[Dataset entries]
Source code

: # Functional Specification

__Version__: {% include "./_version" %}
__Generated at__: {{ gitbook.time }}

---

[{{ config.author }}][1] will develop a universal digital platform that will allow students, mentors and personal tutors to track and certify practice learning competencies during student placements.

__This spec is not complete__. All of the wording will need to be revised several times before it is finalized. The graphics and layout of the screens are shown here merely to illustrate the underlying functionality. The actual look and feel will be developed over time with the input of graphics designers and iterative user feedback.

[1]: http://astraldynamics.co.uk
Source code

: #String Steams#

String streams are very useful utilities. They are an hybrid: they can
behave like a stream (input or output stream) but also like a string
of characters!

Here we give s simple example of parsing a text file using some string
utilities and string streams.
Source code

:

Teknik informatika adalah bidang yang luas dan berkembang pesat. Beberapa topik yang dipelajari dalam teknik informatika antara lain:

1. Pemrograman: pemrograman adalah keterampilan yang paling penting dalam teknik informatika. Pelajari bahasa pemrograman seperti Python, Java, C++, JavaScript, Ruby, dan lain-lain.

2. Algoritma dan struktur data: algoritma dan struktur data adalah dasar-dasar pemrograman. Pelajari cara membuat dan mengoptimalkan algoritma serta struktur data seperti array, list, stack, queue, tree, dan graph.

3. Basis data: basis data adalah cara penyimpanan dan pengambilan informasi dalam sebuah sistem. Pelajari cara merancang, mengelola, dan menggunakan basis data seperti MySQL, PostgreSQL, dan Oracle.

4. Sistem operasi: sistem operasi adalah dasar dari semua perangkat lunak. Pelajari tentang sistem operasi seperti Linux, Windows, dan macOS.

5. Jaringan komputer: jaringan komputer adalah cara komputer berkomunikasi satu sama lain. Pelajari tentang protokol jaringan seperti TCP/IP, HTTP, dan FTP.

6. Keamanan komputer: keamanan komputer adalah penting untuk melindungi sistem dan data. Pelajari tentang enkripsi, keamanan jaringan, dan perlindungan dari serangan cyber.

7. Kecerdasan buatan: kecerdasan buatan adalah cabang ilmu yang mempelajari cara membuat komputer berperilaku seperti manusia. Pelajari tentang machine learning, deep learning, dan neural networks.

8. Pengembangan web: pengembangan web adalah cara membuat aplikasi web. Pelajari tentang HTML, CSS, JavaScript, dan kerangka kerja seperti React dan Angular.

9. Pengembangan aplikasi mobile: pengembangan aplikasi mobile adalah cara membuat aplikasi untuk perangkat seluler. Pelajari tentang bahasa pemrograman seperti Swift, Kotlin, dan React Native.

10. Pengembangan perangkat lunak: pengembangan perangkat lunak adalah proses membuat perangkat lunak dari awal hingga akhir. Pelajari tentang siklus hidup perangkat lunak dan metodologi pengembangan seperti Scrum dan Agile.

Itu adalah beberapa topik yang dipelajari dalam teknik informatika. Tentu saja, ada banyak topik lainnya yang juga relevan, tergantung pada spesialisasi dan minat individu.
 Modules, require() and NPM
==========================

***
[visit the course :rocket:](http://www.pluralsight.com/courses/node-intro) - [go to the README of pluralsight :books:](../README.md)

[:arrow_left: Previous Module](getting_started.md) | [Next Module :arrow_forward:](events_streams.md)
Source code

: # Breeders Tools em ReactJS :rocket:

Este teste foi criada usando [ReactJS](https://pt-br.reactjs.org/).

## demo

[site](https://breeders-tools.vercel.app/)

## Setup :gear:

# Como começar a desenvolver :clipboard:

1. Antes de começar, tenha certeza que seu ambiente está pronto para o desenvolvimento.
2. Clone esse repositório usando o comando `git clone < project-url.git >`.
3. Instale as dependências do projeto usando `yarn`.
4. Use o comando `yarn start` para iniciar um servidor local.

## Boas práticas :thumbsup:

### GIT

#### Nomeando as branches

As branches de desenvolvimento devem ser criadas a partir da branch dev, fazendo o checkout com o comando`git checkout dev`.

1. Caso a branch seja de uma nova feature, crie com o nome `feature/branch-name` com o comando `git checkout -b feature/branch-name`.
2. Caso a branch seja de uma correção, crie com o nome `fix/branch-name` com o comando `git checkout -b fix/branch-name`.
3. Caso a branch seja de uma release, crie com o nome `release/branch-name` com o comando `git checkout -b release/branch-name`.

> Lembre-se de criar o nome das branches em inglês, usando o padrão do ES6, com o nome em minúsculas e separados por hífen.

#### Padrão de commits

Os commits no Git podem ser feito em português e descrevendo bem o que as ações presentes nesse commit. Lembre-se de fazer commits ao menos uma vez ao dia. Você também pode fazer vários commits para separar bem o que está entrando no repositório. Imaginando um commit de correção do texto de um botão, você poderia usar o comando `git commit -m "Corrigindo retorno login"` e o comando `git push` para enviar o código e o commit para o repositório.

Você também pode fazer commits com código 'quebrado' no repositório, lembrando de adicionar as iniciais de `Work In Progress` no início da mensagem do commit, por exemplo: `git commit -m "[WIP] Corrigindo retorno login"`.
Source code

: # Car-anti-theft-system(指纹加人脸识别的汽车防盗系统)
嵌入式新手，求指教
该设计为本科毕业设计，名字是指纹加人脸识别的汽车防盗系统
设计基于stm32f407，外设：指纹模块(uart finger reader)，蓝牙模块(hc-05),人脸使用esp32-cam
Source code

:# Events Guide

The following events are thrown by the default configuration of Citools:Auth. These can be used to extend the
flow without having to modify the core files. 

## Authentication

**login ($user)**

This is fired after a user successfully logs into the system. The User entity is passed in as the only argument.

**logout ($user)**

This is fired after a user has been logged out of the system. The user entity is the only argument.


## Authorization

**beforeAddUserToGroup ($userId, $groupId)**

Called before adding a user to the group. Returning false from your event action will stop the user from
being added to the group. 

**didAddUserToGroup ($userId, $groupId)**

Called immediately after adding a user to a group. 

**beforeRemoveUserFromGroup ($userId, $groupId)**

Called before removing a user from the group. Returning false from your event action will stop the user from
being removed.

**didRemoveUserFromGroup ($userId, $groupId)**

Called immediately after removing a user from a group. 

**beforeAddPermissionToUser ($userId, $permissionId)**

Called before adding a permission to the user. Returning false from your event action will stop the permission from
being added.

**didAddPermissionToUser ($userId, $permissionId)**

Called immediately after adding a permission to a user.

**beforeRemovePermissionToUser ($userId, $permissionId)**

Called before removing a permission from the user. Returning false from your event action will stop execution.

Exercise directions.
What is needed is every line of the records above that contains the word "false".

Task response.
Called before adding a user to the group. Returning false from your event action will stop the user from
Called before removing a user from the group. Returning false from your event action will stop the user from
Called before adding a permission to the user. Returning false from your event action will stop the permission from
Called before removing a permission from the user. Returning false from your event action will stop execution.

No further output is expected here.